- Relator(a)
- Jose Roberto Freire Pimenta
- Órgão julgador
- 3ª Turma
- Data do julgamento
- 22/11/2023
- Data de publicação
- 24/11/2023
TST – Recurso de Revista 0000121-89.2022.5.09.0322, Rel. Jose Roberto Freire Pimenta, 3ª Turma, j. 22/11/2023, p. 24/11/2023
EMENTA: RECURSO REGIDO PELO CPC/2015, PELA INSTRUÇÃO NORMATIVA Nº 40/2016 DO TST E PELA LEI Nº 13.467/2017. COMPETÊNCIA TERRITORIAL. DOMICÍLIO DO RECLAMANTE. LOCAL DISTINTO DA CONTRATAÇÃO E DA PRESTAÇÃO DE SERVIÇOS. Cinge-se a controvérsia em definir a competência territorial do local de domicílio do reclamante para julgamento da demanda, considerando-se que, na hipótese, é incontroverso que a contratação se deu em Macaé/RJ e a prestação de serviços se deu em Macaé, Navegantes, Arraial do Cabo e Niterói, ao passo que esta demanda foi ajuizada na Vara do Trabalho de Paranaguá/PR, que possui jurisdição no local de domicílio e residência do autor. A Corte regional entendeu que "o TST tem flexibilizado o disposto no art. 651 da CLT quando se trata de empresa com atuação nacional, reconhecendo como competente o foro da Vara do Trabalho de domicílio do empregado. Contudo, os julgados daquela Corte evidenciam que também deve haver prova de que a arregimentação ou contratação ocorreu naquele local (domicílio do empregado). Ou seja, os requisitos para o deslocamento da competência territorial, conforme interpretação do TST, são cumulativos". A Subseção I Especializada em Dissídios Individuais, no julgamento do Processo nº E-RR-73.36.2012.5.20.0012, em 30/3/2017, acórdão publicado no DEJT de 12/5/2017, de relatoria do Ministro Cláudio Mascarenhas Brandão, decidiu, por maioria, vencido este Relator, que o foro do domicílio do empregado apenas será considerado competente, por lhe ser mais favorável que a regra do artigo 651 da CLT, nas hipóteses em que a empresa possua atuação nacional e, ao menos, a contratação ou arregimentação tenha ocorrido naquela localidade.
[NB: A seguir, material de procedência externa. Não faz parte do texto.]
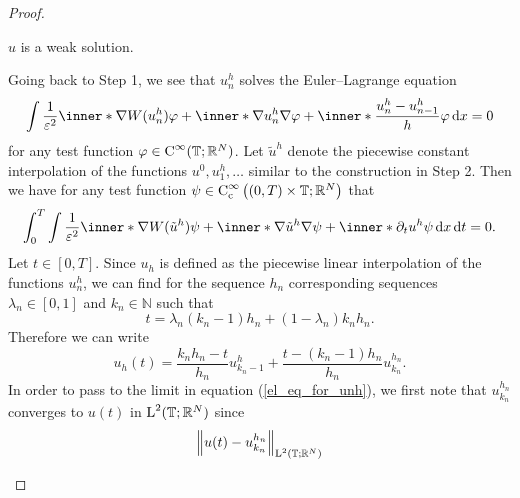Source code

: \begin{proof}
\begin{description}[wide=0pt]
		\item[Step 7:] $ u $ is a weak solution.
		
		Going back to Step 1, we see that $ u_{ n }^{ h } $ solves the 
		Euler--Lagrange equation
		\begin{equation*}
			\int
			\frac{ 1 }{ \varepsilon^{ 2 } }
			\inner*{ \nabla W ( u_{ n }^{ h } ) }  { \varphi }
			+
			\inner*{ \nabla u_{ n }^{ h } }{ \nabla \varphi }
			+
			\inner*{ \frac{ u_{ n }^{ h } - u_{ n - 1 }^{ h } }{ h } }{ \varphi 
			}
			\dd{ x }
			=
			0
		\end{equation*}
		for any test function $ \varphi \in \operatorname{C}^{ \infty } ( \operatorname{\mathbb{T}} ; 
		\mathbb{ 
		R }^{ N } )  $.
		Let $ \tilde{ u }^{ h } $ denote the piecewise constant interpolation 
		of the functions $ u^{ 0 }, u_{ 1 }^{ h } , \dotsc $ similar to the 
		construction in Step 2. 
		Then we have for any test function $ \psi \in \operatorname{C}_{ \mathrm{ c } }^{ 
		\infty } \left( ( 0 , T ) \times \operatorname{\mathbb{T}} ; \mathbb{ R }^{ N } 
		\right) $ that
		\begin{equation}
				\label{el_eq_for_unh}
			\int_{ 0 }^{ T }
				\int
					\frac{ 1 }{ \varepsilon^{ 2 } }
					\inner*{ \nabla W ( \tilde{ u }^{ h } ) }{ \psi }
					+
					\inner*{ \nabla \tilde{ u }^{ h } }{ \nabla \psi }
					+
					\inner*{ \partial_{ t } u^{ h } }{ \psi }
				\dd{ x }
			\dd{ t }
			= 0.
		\end{equation}
		Let $ t \in [ 0 , T ] $. Since $ u_{ h } $ is defined as the piecewise 
		linear interpolation of the functions $ u_{ n}^{ h } $, we can find for 
		the sequence $ h_{ n } $ corresponding sequences $ \lambda_{ n } \in [ 
		0 , 1 ] $ and $ k_{ n } \in \mathbb{ N }$ such that 
		\begin{equation*}
			t = \lambda_{ n } ( k_{ n } - 1 ) h_{ n } + ( 1 - \lambda_{ n } ) 
			k_{ n } h_{ n } .
		\end{equation*}
		Therefore we can write
		\begin{equation*}
			u_{ h } ( t ) 
			=
			\frac{ k_{ n } h_{ n } - t }{ h_{ n } } u_{ k_{ n } - 1 }^{ h }
			+
			\frac{ t - ( k_{ n } - 1 ) h_{ n } }{ h_{ n } }
			u_{ k_{ n } }^{ h_{ n } }.
		\end{equation*}
		In order to pass to the limit in equation (\ref{el_eq_for_unh}), we first note that $ u_{ k_{ n } }^{ h_{ n } } $ converges to $ u ( t ) $ in $ \operatorname{L}^{ 2 } ( \operatorname{\mathbb{T}} ; \mathbb{ R }^{ N } ) $ since
		\begin{align*}
			\norm{ u ( t ) - u_{ k_{ n } }^{ h_{ n } } }_{ \lp^{ 2 } ( \flattorus ; \mathbb{ R }^{ N } ) }

\end{align*}
\end{description}
\end{proof}
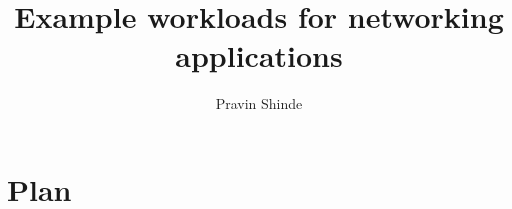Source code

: \documentclass{book}
\begin{document}
\title{Example workloads for networking applications}

\author{
Pravin Shinde
}

\date{}

\maketitle

\tableofcontents
\chapter{Plan}

%
%




\end{document}
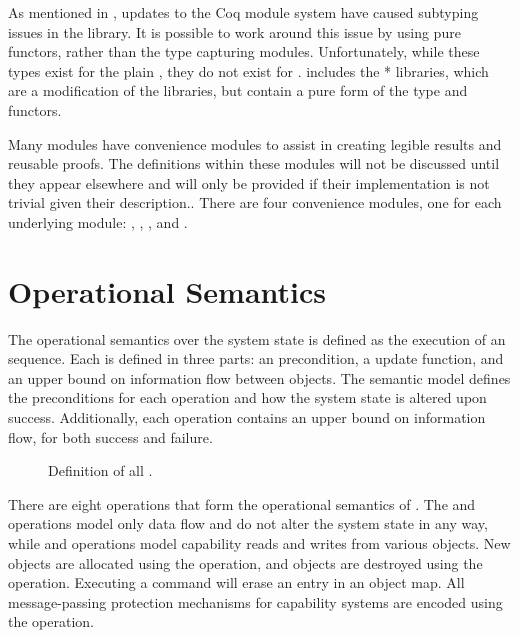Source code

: As mentioned in , updates to the Coq module system have caused subtyping issues in the \COQFMap{} library.
It is possible to work around this issue by using pure functors, rather than the type capturing modules.
Unfortunately, while these types exist for the plain \COQFMap{}, they do not exist for \COQOrderedFMap{}.
\TMmodelName{} includes the \COQFMapTwo{}* libraries, which are a modification of the \COQFMap{} libraries, but contain a pure form of the \COQOrderedFMapFun{} type and functors.

Many modules have convenience modules to assist in creating legible results and reusable proofs.
The definitions within these modules will not be discussed until they appear elsewhere and will only be provided if their implementation is not trivial given their description..
There are four convenience modules, one for each underlying module: \COQCapabilities{}, \COQObjects{}, \COQSystemState{}, and \COQSemantics{}.

\section{Operational Semantics}
\label{sect:embed:semantics}

The operational semantics over the system state is defined as the execution of an \TMop{} sequence.
Each \TMop{} is defined in three parts: an \TMop{} precondition, a \TMsystemState{} update function, and an upper bound on information flow between objects.
The semantic model defines the preconditions for each operation and how the system state is altered upon success.
Additionally, each operation contains an upper bound on information flow, for both success and failure.

\begin{figure}
  \COQDOCoperation{}
  \caption{Definition of all \TMops{}. \label{fig:embed:op}}
\end{figure}

There are eight operations that form the operational semantics of \TMmodelName{}.
The \COQread{} and \COQwrite{} operations model only data flow and do not alter the system state in any way, while \COQfetch{} and \COQstore{} operations model capability reads and writes from various objects.
New objects are allocated using the \COQcreate{} operation, and objects are destroyed using the \COQdestroy{} operation.
Executing a \COQrevoke{} command will erase an entry in an object map.
All message-passing protection mechanisms for capability systems are encoded using the \COQsend{} operation.

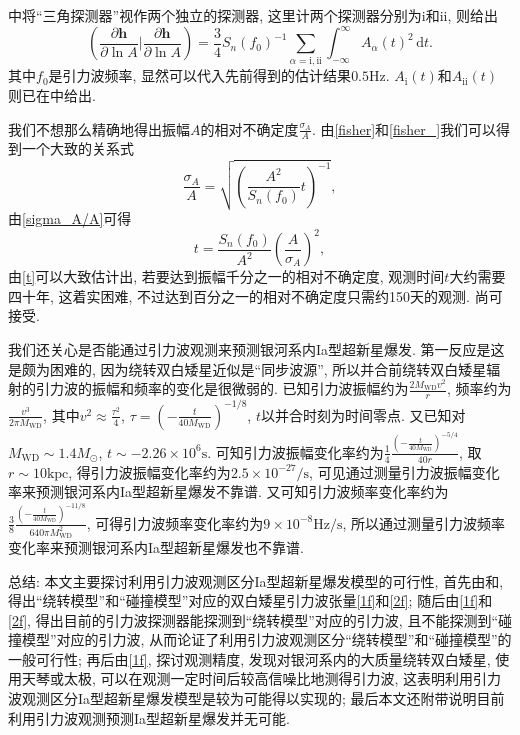\documentclass[12pt]{ctexart}
\def\b{\boldsymbol}
\def\d{\mathrm{d}}
\def\p{\partial}
\begin{document}
\cite{Cutler1998}中将``三角探测器''视作两个独立的探测器, 这里计两个探测器分别为$\text{i}$和$\text{ii}$, 则\cite{Cutler1998}给出
\begin{equation}
    \left(\frac{\p \b{h}}{\p \ln A}\Big|\frac{\p \b{h}}{\p \ln A}\right)
    =\frac{3}{4}S_n(f_0)^{-1}\sum_{\alpha=\text{i},\text{ii}}\int_{-\infty}^{\infty}A_\alpha(t)^2\,\d t.\label{fisher_}
\end{equation}
其中$f_0$是引力波频率, 显然可以代入先前得到的估计结果$0.5\text{Hz}$. $A_\text{i}(t)$和$A_\text{ii}(t)$则已在\cite{Cutler1998}中给出.

我们不想那么精确地得出振幅$A$的相对不确定度$\frac{\sigma_A}{A}$. 由\eqref{fisher}和\eqref{fisher_}我们可以得到一个大致的关系式
\begin{equation}
    \frac{\sigma_A}{A}=\sqrt{\left(\frac{A^2}{S_n(f_0)}t\right)^{-1}},\label{sigma_A/A}
\end{equation}
由\eqref{sigma_A/A}可得
\begin{equation}
    t=\frac{S_n(f_0)}{A^2}\left(\frac{A}{\sigma_A}\right)^2,\label{t}
\end{equation}
由\eqref{t}可以大致估计出, 若要达到振幅千分之一的相对不确定度, 观测时间$t$大约需要四十年, 这着实困难, 不过达到百分之一的相对不确定度只需约150天的观测. 尚可接受.

我们还关心是否能通过引力波观测来预测银河系内Ia型超新星爆发. 第一反应是这是颇为困难的, 因为绕转双白矮星近似是``同步波源'', 所以并合前绕转双白矮星辐射的引力波的振幅和频率的变化是很微弱的. 已知引力波振幅约为$\frac{2M_\text{WD}v^2}{r}$, 频率约为$\frac{v^3}{2\pi M_\text{WD}}$, 其中$v^2\approx\frac{\tau^2}{4}$, $\tau=(-\frac{t}{40M_\text{WD}})^{-1/8}$, $t$以并合时刻为时间零点. 又已知对$M_\text{WD}\sim1.4M_\odot$, $t\sim-2.26\times10^6\text{s}$. 可知引力波振幅变化率约为$\frac{1}{4}\frac{(-\frac{t}{40M_\text{WD}})^{-5/4}}{40r}$, 取$r\sim10\text{kpc}$, 得引力波振幅变化率约为$2.5\times10^{-27}/\text{s}$, 可见通过测量引力波振幅变化率来预测银河系内Ia型超新星爆发不靠谱. 又可知引力波频率变化率约为$\frac{3}{8}\frac{(-\frac{t}{40M_\text{WD}})^{-11/8}}{640\pi M_\text{WD}^2}$, 可得引力波频率变化率约为$9\times10^{-8}\text{Hz}/\text{s}$, 所以通过测量引力波频率变化率来预测银河系内Ia型超新星爆发也不靠谱.

总结: 本文主要探讨利用引力波观测区分Ia型超新星爆发模型的可行性, 首先由\cite{Wald1984}和\cite{Sathyaprakash2009}, 得出``绕转模型''和``碰撞模型''对应的双白矮星引力波张量\eqref{1f}和\eqref{2f}; 随后由\eqref{1f}和\eqref{2f}, 得出目前的引力波探测器能探测到``绕转模型''对应的引力波, 且不能探测到``碰撞模型''对应的引力波, 从而论证了利用引力波观测区分``绕转模型''和``碰撞模型''的一般可行性; 再后由\eqref{1f}, 探讨观测精度, 发现对银河系内的大质量绕转双白矮星, 使用天琴或太极, 可以在观测一定时间后较高信噪比地测得引力波, 这表明利用引力波观测区分Ia型超新星爆发模型是较为可能得以实现的; 最后本文还附带说明目前利用引力波观测预测Ia型超新星爆发并无可能.



\end{document}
Na hipótese em comento, é incontroverso que tanto a contratação como a prestação de serviços se deram no município de Macaé/RJ que se insere na Jurisdição da Vara do Trabalho de Macaé/RJ, por outro lado, o reclamante não fez prova de foi arregimentado na cidade de Paranaguá além de ter confessado que nunca embarcou nessa cidade. Assim, ressalvado o entendimento pessoal deste Relator, a decisão regional em que se manteve a competência da Vara do Trabalho de Macaé/RJ, que possui jurisdição sobre o local da prestação de serviços, foi proferida em consonância com a jurisprudência desta Corte. Recurso de revista não conhecido. (Tribunal Superior do Trabalho (3ª Turma). Acórdão: 0000121-89.2022.5.09.0322. Relator(a): JOSE ROBERTO FREIRE PIMENTA. Data de julgamento: 22/11/2023. Juntado aos autos em 24/11/2023.)